Colleges and universities across the US are moving to ban caste discrimination:
Another time, Pariyar brought up his experiences with caste discrimination during a classroom discussion about the trauma of racism and sexism. Some South Asian students in the class, he said, reacted as though caste discrimination was completely foreign to them. He felt they were effectively gaslighting him. And when he tried to organize a conference on issues of caste, Pariyar said he got little support from other South Asians.

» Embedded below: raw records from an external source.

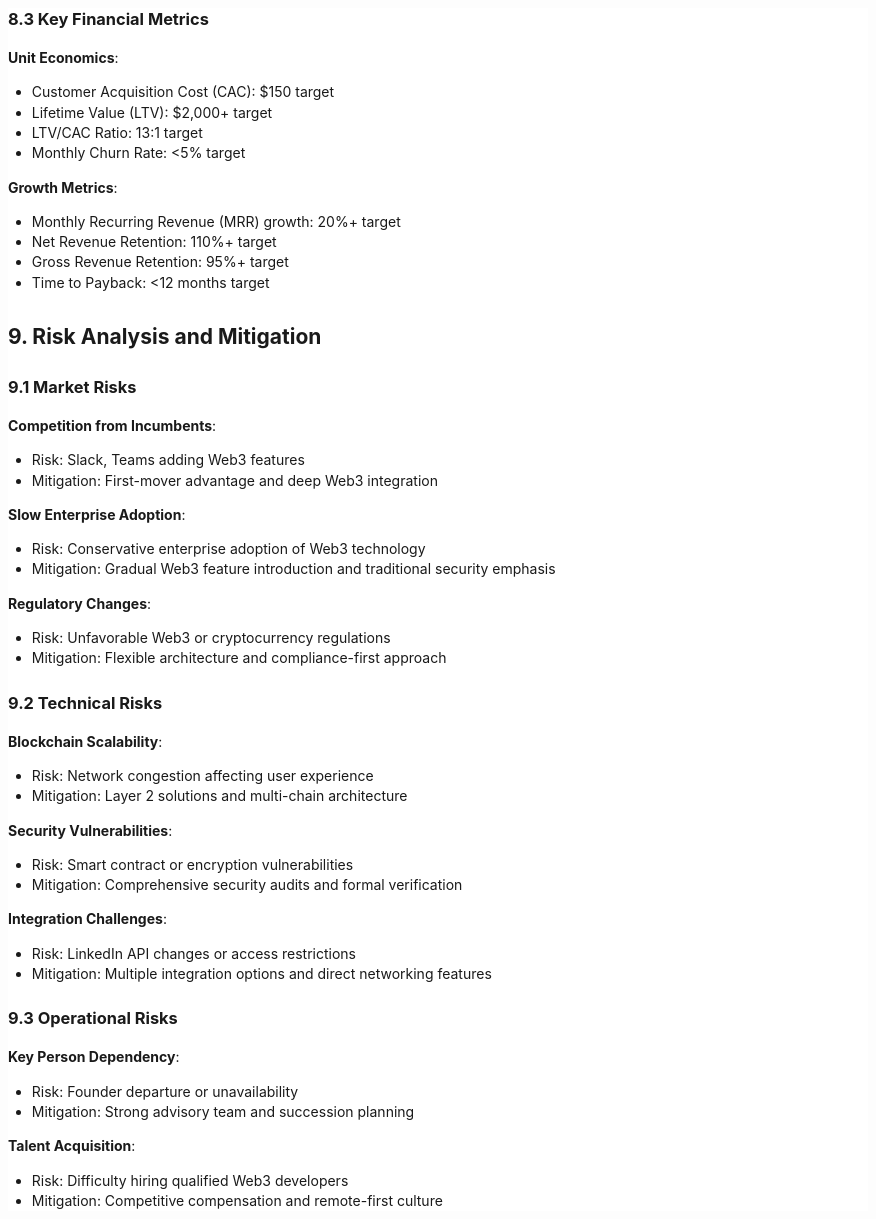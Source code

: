 ### 8.3 Key Financial Metrics

**Unit Economics**:
- Customer Acquisition Cost (CAC): $150 target
- Lifetime Value (LTV): $2,000+ target
- LTV/CAC Ratio: 13:1 target
- Monthly Churn Rate: <5% target

**Growth Metrics**:
- Monthly Recurring Revenue (MRR) growth: 20%+ target
- Net Revenue Retention: 110%+ target
- Gross Revenue Retention: 95%+ target
- Time to Payback: <12 months target

## 9. Risk Analysis and Mitigation

### 9.1 Market Risks

**Competition from Incumbents**:
- Risk: Slack, Teams adding Web3 features
- Mitigation: First-mover advantage and deep Web3 integration

**Slow Enterprise Adoption**:
- Risk: Conservative enterprise adoption of Web3 technology
- Mitigation: Gradual Web3 feature introduction and traditional security emphasis

**Regulatory Changes**:
- Risk: Unfavorable Web3 or cryptocurrency regulations
- Mitigation: Flexible architecture and compliance-first approach

### 9.2 Technical Risks

**Blockchain Scalability**:
- Risk: Network congestion affecting user experience
- Mitigation: Layer 2 solutions and multi-chain architecture

**Security Vulnerabilities**:
- Risk: Smart contract or encryption vulnerabilities
- Mitigation: Comprehensive security audits and formal verification

**Integration Challenges**:
- Risk: LinkedIn API changes or access restrictions
- Mitigation: Multiple integration options and direct networking features

### 9.3 Operational Risks

**Key Person Dependency**:
- Risk: Founder departure or unavailability
- Mitigation: Strong advisory team and succession planning

**Talent Acquisition**:
- Risk: Difficulty hiring qualified Web3 developers
- Mitigation: Competitive compensation and remote-first culture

The story starts out with the experiences of a Dalit from Nepal who seems to have immigrated to the US. Many of the instances of caste discrimination in the US seem to be from fellow Nepali immigrants. It is possible that immigrants from Nepal bring some caste attitudes? Obviously. But when you switch to the context of talking about caste with Indian Americans born or raised in the US, they may actually honestly not understand much what it means. The piece is flattening the experience of a recent immigrant with Indian Americans, and this flattening and conflation is what’s going to happen if caste becomes a protected class more broadly.
Later on in the piece:
The opponents, who included alumni, professors and community members, argued that discussions about caste unnecessarily divided South Asians and that caste discrimination no longer existed. They claimed that caste was a construct of British colonialism, even though it had existed for millennia, and insisted that the resolution would instead provoke hate against Hindus on campus.

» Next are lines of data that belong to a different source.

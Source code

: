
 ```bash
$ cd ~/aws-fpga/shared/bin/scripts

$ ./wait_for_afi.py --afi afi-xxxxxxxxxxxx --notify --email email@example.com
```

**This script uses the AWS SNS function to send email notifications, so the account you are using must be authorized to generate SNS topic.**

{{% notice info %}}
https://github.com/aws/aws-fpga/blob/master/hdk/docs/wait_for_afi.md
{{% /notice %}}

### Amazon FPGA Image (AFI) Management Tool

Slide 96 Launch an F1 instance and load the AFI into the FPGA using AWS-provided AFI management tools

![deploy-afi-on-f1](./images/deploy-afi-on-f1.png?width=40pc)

Krystal Raynes, a student at Cal State Bakersfield who currently serves as a CSU student trustee, wasn’t familiar with caste and caste-based discrimination before that meeting. But the language and line of reasoning she heard that day rang familiar.

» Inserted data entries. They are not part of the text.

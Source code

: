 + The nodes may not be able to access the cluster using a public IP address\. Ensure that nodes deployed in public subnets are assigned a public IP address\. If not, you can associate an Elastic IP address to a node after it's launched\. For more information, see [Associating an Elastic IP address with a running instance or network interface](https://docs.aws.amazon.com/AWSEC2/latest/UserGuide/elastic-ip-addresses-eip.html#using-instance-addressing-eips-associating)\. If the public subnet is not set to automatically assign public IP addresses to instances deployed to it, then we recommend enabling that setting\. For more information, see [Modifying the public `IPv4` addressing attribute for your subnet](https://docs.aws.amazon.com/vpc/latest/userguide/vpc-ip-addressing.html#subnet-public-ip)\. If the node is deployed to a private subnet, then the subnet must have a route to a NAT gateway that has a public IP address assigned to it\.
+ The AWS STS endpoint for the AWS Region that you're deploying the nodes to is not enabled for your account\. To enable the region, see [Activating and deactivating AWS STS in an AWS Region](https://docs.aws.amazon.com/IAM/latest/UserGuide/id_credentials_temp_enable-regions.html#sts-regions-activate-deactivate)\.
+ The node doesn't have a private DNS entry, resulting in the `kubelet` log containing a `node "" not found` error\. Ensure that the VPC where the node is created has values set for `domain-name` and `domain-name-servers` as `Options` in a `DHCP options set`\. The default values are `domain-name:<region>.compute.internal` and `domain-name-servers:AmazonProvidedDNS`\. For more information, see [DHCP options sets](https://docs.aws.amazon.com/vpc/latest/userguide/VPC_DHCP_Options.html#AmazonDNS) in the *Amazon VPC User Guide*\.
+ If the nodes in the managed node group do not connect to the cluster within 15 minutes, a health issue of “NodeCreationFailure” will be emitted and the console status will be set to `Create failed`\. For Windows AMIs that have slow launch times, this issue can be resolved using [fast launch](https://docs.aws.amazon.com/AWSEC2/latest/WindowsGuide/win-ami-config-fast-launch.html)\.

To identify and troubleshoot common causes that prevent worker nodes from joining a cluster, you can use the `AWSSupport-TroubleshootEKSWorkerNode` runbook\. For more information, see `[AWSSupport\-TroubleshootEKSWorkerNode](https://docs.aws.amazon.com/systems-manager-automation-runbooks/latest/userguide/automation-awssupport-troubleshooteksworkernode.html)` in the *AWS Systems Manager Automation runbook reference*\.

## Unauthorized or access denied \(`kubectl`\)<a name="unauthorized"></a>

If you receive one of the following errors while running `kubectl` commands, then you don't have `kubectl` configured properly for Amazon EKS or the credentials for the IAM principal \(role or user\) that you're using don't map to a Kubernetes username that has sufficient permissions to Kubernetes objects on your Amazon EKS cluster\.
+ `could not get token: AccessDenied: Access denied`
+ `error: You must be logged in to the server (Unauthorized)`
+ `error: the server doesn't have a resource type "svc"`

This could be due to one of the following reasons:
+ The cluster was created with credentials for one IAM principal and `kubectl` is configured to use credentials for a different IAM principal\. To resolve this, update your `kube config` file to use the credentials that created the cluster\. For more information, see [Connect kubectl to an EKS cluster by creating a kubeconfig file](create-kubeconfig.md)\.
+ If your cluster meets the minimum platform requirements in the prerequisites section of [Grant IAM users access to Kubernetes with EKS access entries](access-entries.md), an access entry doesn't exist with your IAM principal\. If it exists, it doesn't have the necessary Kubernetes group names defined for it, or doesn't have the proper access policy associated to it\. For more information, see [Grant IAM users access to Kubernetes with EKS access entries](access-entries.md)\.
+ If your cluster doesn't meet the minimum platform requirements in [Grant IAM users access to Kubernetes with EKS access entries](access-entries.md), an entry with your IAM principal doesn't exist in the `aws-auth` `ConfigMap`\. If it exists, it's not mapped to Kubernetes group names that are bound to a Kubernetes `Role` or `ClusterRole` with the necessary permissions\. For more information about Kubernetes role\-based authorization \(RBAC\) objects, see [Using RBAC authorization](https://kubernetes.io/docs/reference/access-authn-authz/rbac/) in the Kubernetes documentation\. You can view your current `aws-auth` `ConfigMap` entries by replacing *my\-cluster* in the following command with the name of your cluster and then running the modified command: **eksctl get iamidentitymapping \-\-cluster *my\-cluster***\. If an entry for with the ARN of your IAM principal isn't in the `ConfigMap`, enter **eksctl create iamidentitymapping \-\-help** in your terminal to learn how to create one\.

“It reminded me so much of the discrimination happening against Black people in America,” she said. “Black students being gaslighted, [being told] your experience isn’t discrimination, your experience isn’t oppression.”
There are a few issues here. Indians quite often engage in what we’ll call “denialism” about caste and how it shapes Indian society. When you go around claiming caste was a construct of British colonialism, and discrimination no longer exists, you’ll seem crazy to people. Even though the reality is that in the US making caste a protected class cause huge problems, obfuscating or whitewashing the reality of caste in India does not help your argument in America.
Second, Americans are really just reinterpreting caste in the context of black-white relationships in this country. It’s not about India, it’s about America, and some Indian Americans (the founder of Equality Labs) are engaging in “cultural arbitrage” to to provide a “product” that American administrators can “consume.”